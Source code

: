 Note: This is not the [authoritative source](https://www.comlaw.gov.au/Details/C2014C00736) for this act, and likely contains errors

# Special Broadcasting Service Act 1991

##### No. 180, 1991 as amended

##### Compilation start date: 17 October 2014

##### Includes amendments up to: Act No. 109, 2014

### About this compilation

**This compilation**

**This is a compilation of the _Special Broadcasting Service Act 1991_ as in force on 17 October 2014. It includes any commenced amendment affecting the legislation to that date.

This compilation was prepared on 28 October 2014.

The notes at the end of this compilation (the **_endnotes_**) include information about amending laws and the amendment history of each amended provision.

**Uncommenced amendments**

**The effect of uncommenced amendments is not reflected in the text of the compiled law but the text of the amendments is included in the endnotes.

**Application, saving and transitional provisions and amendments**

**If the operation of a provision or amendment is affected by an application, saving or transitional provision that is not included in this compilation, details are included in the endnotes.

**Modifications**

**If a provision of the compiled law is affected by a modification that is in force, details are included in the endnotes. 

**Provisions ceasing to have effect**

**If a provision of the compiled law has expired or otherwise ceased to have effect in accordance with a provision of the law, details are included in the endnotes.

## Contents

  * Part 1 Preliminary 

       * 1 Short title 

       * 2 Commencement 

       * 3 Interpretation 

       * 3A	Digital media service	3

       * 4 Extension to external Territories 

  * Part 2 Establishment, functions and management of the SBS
____
- Exercise prompt
For each line of the material that contains the word "date", make a copy.

- Worked solution
##### Compilation start date: 17 October 2014
**This is a compilation of the _Special Broadcasting Service Act 1991_ as in force on 17 October 2014. It includes any commenced amendment affecting the legislation to that date.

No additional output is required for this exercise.